WHAT NEEDS TO BE DONE: Your response should consist of one number, the count of lines below that contain "modeling".

DATA SUPPLIED:
::::

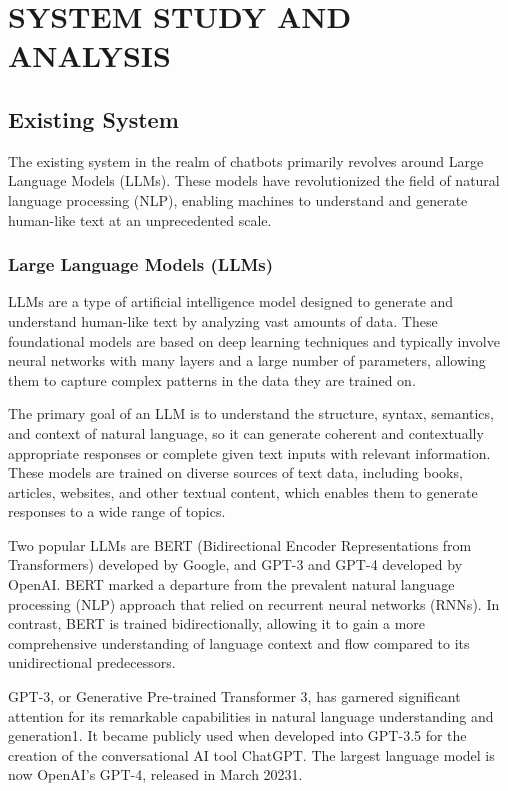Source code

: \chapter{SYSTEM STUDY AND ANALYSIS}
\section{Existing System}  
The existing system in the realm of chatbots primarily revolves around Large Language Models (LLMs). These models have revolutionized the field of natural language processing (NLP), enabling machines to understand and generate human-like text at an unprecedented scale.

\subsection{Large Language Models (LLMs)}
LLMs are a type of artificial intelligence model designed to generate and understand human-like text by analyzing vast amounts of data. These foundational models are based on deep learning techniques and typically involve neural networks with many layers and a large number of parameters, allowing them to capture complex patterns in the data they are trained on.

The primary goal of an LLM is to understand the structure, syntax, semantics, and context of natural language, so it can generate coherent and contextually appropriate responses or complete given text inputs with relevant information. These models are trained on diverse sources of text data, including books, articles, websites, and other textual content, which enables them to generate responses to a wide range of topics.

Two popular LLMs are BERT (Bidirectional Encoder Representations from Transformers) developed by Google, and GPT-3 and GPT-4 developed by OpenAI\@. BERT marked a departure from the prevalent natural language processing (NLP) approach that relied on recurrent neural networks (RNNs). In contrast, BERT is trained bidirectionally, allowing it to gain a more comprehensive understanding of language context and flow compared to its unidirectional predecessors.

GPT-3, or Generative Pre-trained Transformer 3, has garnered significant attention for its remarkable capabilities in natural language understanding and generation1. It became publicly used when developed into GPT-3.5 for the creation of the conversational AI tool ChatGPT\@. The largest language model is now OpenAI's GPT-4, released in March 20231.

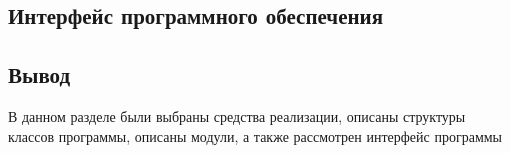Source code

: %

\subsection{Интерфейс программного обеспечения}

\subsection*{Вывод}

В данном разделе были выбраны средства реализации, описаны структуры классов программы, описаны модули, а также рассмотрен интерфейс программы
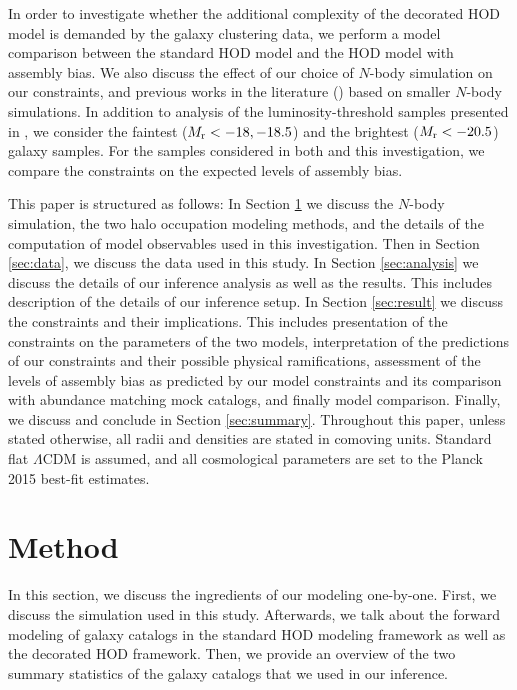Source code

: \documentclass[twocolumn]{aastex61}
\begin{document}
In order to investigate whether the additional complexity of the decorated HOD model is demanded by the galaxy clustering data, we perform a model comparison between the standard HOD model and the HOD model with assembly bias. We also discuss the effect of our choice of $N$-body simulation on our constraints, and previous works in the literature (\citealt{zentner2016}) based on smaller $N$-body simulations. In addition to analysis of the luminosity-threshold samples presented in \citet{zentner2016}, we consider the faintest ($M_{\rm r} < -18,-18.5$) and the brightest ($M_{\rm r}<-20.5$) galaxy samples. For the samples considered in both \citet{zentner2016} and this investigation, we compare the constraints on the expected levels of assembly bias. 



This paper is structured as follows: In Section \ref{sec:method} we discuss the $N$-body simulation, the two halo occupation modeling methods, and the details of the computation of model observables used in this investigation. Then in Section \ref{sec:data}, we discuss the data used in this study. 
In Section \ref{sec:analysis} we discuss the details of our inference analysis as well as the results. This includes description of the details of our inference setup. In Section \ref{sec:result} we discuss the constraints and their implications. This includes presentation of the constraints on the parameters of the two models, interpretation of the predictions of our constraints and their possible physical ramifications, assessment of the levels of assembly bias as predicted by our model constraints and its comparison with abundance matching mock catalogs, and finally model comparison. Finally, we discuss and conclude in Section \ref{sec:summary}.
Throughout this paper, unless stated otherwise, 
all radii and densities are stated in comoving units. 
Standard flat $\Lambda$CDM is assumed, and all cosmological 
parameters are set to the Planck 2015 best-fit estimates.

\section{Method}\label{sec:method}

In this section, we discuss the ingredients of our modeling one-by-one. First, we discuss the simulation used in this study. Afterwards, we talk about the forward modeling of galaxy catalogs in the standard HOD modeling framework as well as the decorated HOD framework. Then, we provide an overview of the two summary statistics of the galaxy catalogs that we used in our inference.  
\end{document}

::::

THE COMPLETED TASK: 2